On the other hand is Honda: http://beastoftraal.com/2018/10/06/kya-re-honda-setting-aah/
KV Sridhar: Previously audio-visual was big, now Voice will be big. People don’t believe in advertising, people believe in people. Influencers are very important to push a brand. Not in the same way as celebrity endorsements. If you share the same experience with the brand as other people then it is going to amplify the testimony to believe in the brand. The people quotient is going to become very important whether they are influencers or normal people. Everyone with three people following you is an influencer because potentially you can bring three other friends to buy a product. The third most important thing is hyperlocal content and Artificial Intelligence to recognize the needs and the context in which people are consuming and then serve the content in that context, language and in that geography.
Lost in translation
Deepika Sabharwal Tewari, Associate Vice President - Marketing, Jewellery Division, Titan Company Limited:
It depends on the context and the brand. Sometimes translation and fusion words can confuse the audience if not thought cleverly. But, it might also evoke curiosity - leading the consumer to look for further information on it. For some brands targeting masses, playing with words is normal but they are always supported by strong visuals that are self-explanatory. Here the point in consideration is getting the cultural context right in the communication. Use of imagery/ symbol is a great way of communicating with the consumers, as they can relate more to imagery than with language.

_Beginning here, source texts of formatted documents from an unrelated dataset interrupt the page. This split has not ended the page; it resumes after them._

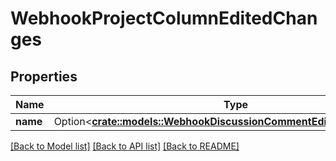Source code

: # WebhookProjectColumnEditedChanges

## Properties

Name | Type | Description | Notes
------------ | ------------- | ------------- | -------------
**name** | Option<[**crate::models::WebhookDiscussionCommentEditedChangesBody**](webhook_discussion_comment_edited_changes_body.md)> |  | [optional]

[[Back to Model list]](../README.md#documentation-for-models) [[Back to API list]](../README.md#documentation-for-api-endpoints) [[Back to README]](../README.md)


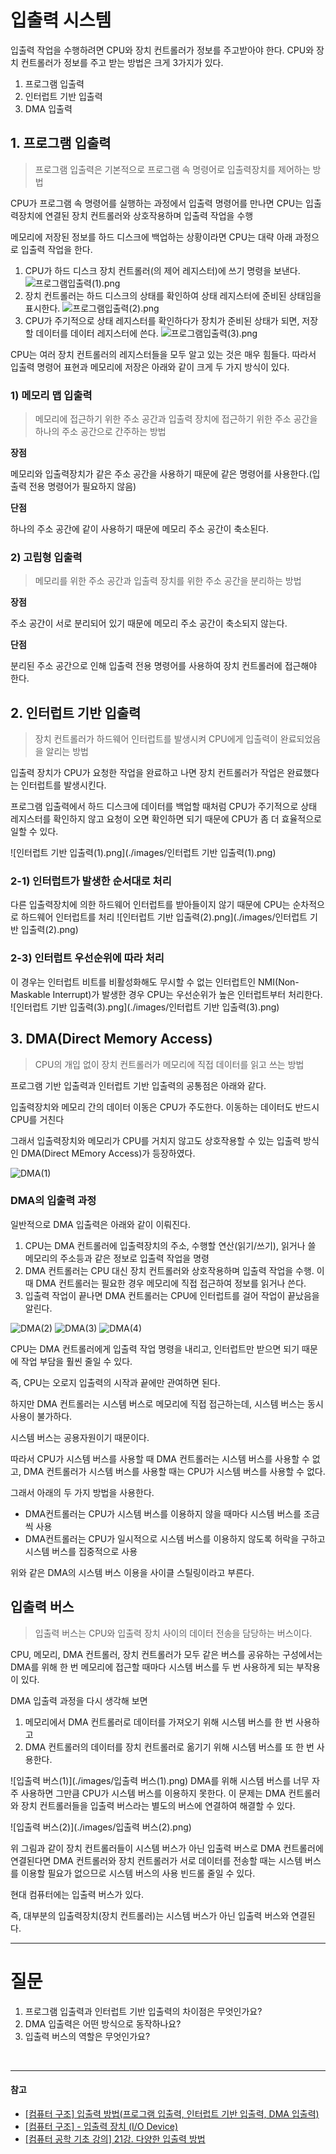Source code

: # 입출력 시스템
입출력 작업을 수행하려면 CPU와 장치 컨트롤러가 정보를 주고받아야 한다.
CPU와 장치 컨트롤러가 정보를 주고 받는 방법은 크게 3가지가 있다.

1. 프로그램 입출력
2. 인터럽트 기반 입출력
3. DMA 입출력

## 1. 프로그램 입출력
> 프로그램 입출력은 기본적으로 프로그램 속 명령어로 입출력장치를 제어하는 방법

CPU가 프로그램 속 명령어를 실행하는 과정에서 입출력 명령어를 만나면 CPU는 입출력장치에 연결된 장치 컨트롤러와 상호작용하며 입출력 작업을 수행

메모리에 저장된 정보를 하드 디스크에 백업하는 상황이라면 CPU는 대략 아래 과정으로 입출력 작업을 한다.

1) CPU가 하드 디스크 장치 컨트롤러(의 제어 레지스터)에 쓰기 명령을 보낸다.
![프로그램입출력(1).png](./images/프로그램입출력(1).png)
2) 장치 컨트롤러는 하드 디스크의 상태를 확인하여 상태 레지스터에 준비된 상태임을 표시한다.
![프로그램입출력(2).png](./images/프로그램입출력(2).png)
3) CPU가 주기적으로 상태 레지스터를 확인하다가 장치가 준비된 상태가 되면, 저장할 데이터를 데이터 레지스터에 쓴다.
![프로그램입출력(3).png](./images/프로그램입출력(3).png)

CPU는 여러 장치 컨트롤러의 레지스터들을 모두 알고 있는 것은 매우 힘들다.
따라서 입출력 명령어 표현과 메모리에 저장은 아래와 같이 크게 두 가지 방식이 있다.

### 1) 메모리 맵 입출력
> 메모리에 접근하기 위한 주소 공간과 입출력 장치에 접근하기 위한 주소 공간을 하나의 주소 공간으로 간주하는 방법

**장점**

메모리와 입출력장치가 같은 주소 공간을 사용하기 때문에 같은 명령어를 사용한다.(입출력 전용 명령어가 필요하지 않음)

**단점**

하나의 주소 공간에 같이 사용하기 때문에 메모리 주소 공간이 축소된다.

### 2) 고립형 입출력
> 메모리를 위한 주소 공간과 입출력 장치를 위한 주소 공간을 분리하는 방법

**장점**

주소 공간이 서로 분리되어 있기 때문에 메모리 주소 공간이 축소되지 않는다.

**단점**

분리된 주소 공간으로 인해 입출력 전용 명령어를 사용하여 장치 컨트롤러에 접근해야 한다.

## 2. 인터럽트 기반 입출력
> 장치 컨트롤러가 하드웨어 인터럽트를 발생시켜 CPU에게 입출력이 완료되었음을 알리는 방법

입출력 장치가 CPU가 요청한 작업을 완료하고 나면 장치 컨트롤러가 작업은 완료했다는 인터럽트를 발생시킨다. 

프로그램 입출력에서 하드 디스크에 데이터를 백업할 때처럼 CPU가 주기적으로 상태 레지스터를 확인하지 않고 요청이 오면 확인하면 되기 때문에 CPU가 좀 더 효율적으로 일할 수 있다.

![인터럽트 기반 입출력(1).png](./images/인터럽트 기반 입출력(1).png)
### 2-1) 인터럽트가 발생한 순서대로 처리
다른 입출력장치에 의한 하드웨어 인터럽트를 받아들이지 않기 때문에 CPU는 순차적으로 하드웨어 인터럽트를 처리
![인터럽트 기반 입출력(2).png](./images/인터럽트 기반 입출력(2).png)
### 2-3) 인터럽트 우선순위에 따라 처리
이 경우는 인터럽트 비트를 비활성화해도 무시할 수 없는 인터럽트인 NMI(Non-Maskable Interrupt)가 발생한 경우 CPU는 우선순위가 높은 인터럽트부터 처리한다.
![인터럽트 기반 입출력(3).png](./images/인터럽트 기반 입출력(3).png)



## 3. DMA(Direct Memory Access)
> CPU의 개입 없이 장치 컨트롤러가 메모리에 직접 데이터를 읽고 쓰는 방법
 
프로그램 기반 입출력과 인터럽트 기반 입출력의 공통점은 아래와 같다.

입출력장치와 메모리 간의 데이터 이동은 CPU가 주도한다. 이동하는 데이터도 반드시 CPU를 거친다

그래서 입출력장치와 메모리가 CPU를 거치지 않고도 상호작용할 수 있는 입출력 방식인 DMA(Direct MEmory Access)가 등장하였다.

![DMA(1)](./images/DMA(1).png)

### DMA의 입출력 과정

일반적으로 DMA 입출력은 아래와 같이 이뤄진다.

1. CPU는 DMA 컨트롤러에 입출력장치의 주소, 수행할 연산(읽기/쓰기), 읽거나 쓸 메모리의 주소등과 같은 정보로 입출력 작업을 명령
2. DMA 컨트롤러는 CPU 대신 장치 컨트롤러와 상호작용하며 입출력 작업을 수행. 이때 DMA 컨트롤러는 필요한 경우 메모리에 직접 접근하여 정보를 읽거나 쓴다.
3. 입출력 작업이 끝나면 DMA 컨트롤러는 CPU에 인터럽트를 걸어 작업이 끝났음을 알린다.

![DMA(2)](./images/DMA(2).png)
![DMA(3)](./images/DMA(3).png)
![DMA(4)](./images/DMA(4).png)

CPU는 DMA 컨트롤러에게 입출력 작업 명령을 내리고, 인터럽트만 받으면 되기 때문에 작업 부담을 훨씬 줄일 수 있다.

즉, CPU는 오로지 입출력의 시작과 끝에만 관여하면 된다.

하지만 DMA 컨트롤러는 시스템 버스로 메모리에 직접 접근하는데, 시스템 버스는 동시 사용이 불가하다.

시스템 버스는 공용자원이기 때문이다.

따라서 CPU가 시스템 버스를 사용할 때 DMA 컨트롤러는 시스템 버스를 사용할 수 없고, DMA 컨트롤러가 시스템 버스를 사용할 때는 CPU가 시스템 버스를 사용할 수 없다.

그래서 아래의 두 가지 방법을 사용한다.

- DMA컨트롤러는 CPU가 시스템 버스를 이용하지 않을 때마다 시스템 버스를 조금씩 사용
- DMA컨트롤러는 CPU가 일시적으로 시스템 버스를 이용하지 않도록 허락을 구하고 시스템 버스를 집중적으로 사용

위와 같은 DMA의 시스템 버스 이용을 사이클 스틸링이라고 부른다.


## 입출력 버스
> 입출력 버스는 CPU와 입출력 장치 사이의 데이터 전송을 담당하는 버스이다.

CPU, 메모리, DMA 컨트롤러, 장치 컨트롤러가 모두 같은 버스를 공유하는 구성에서는 DMA를 위해 한 번 메모리에 접근할 때마다 시스템 버스를 두 번 사용하게 되는 부작용이 있다.

DMA 입출력 과정을 다시 생각해 보면

1. 메모리에서 DMA 컨트롤러로 데이터를 가져오기 위해 시스템 버스를 한 번 사용하고
2. DMA 컨트롤러의 데이터를 장치 컨트롤러로 옮기기 위해 시스템 버스를 또 한 번 사용한다.

![입출력 버스(1)](./images/입출력 버스(1).png)
DMA를 위해 시스템 버스를 너무 자주 사용하면 그만큼 CPU가 시스템 버스를 이용하지 못한다.
이 문제는 DMA 컨트롤러와 장치 컨트롤러들을 입출력 버스라는 별도의 버스에 연결하여 해결할 수 있다.

![입출력 버스(2)](./images/입출력 버스(2).png)

위 그림과 같이 장치 컨트롤러들이 시스템 버스가 아닌 입출력 버스로 DMA 컨트롤러에 연결된다면 DMA 컨트롤러와 장치 컨트롤러가 서로 데이터를 전송할 때는 시스템 버스를 이용할 필요가 없으므로 시스템 버스의 사용 빈드롤 줄일 수 있다.

현대 컴퓨터에는 입출력 버스가 있다.

즉, 대부분의 입출력장치(장치 컨트롤러)는 시스템 버스가 아닌 입출력 버스와 연결된다.

---
# 질문
1. 프로그램 입출력과 인터럽트 기반 입출력의 차이점은 무엇인가요?
2. DMA 입출력은 어떤 방식으로 동작하나요?
3. 입출력 버스의 역할은 무엇인가요?

<br>

---

#### 참고
- [[컴퓨터 구조] 입출력 방법(프로그램 입출력, 인터럽트 기반 입출력, DMA 입출력)](https://rebugs.tistory.com/306)
- [[컴퓨터 구조] - 입출력 장치 (I/O Device)](https://kangdy25.tistory.com/111#%EC%9E%85%EB%A0%A5%20%EC%9E%A5%EC%B9%98-1)
- [[컴퓨터 공학 기초 강의] 21강. 다양한 입출력 방법](https://www.youtube.com/watch?v=RRgGVu8OCP4&list=PLVsNizTWUw7FCS83JhC1vflK8OcLRG0Hl&index=23)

The biggest challenge for a national brand when going local with the ad campaign is understanding the audience and listening to them. Today, competition between brands is not purely limited to 2 or 3 national players. Local players are bucking the trend as they have a better advantage of being closer to their target audience. For instance, wedding jewellery in India is embedded with traditional values and local tastes. Our challenge was to build a strong communication to position Tanishq as a wedding jewellery brand for every Indian bride. Our Vivaah ad campaign revolves around a language neutral universally appealing father-daughter insight. We have also showcased regional wedding Jewellery for every Indian community. A 360 degree media plan coupled with relevant tie-ups and partnerships has helped establish a strong association with wedding category. As a national Jewellery brand, we play to our strengths and communicate to both brides and their parents through localised communication mix without changing our core brand ethos. We believe in being a global brand that acts local- a local global brand.
Keeping brand communication relevant in a multi-lingual ecosystem
At Tanishq, the regional audience is our primary target group. While keeping the values of the brand – purity, transparency and trust at the heart of what we communicate, our outreach changes from market to market. We understand the local nuances – what they eat, wear, festivals they celebrate and further choose our mediums and media carefully – print, television, radio accordingly. Brands to have a deeper understanding of customers they serve in each market in a multi-lingual ecosystem.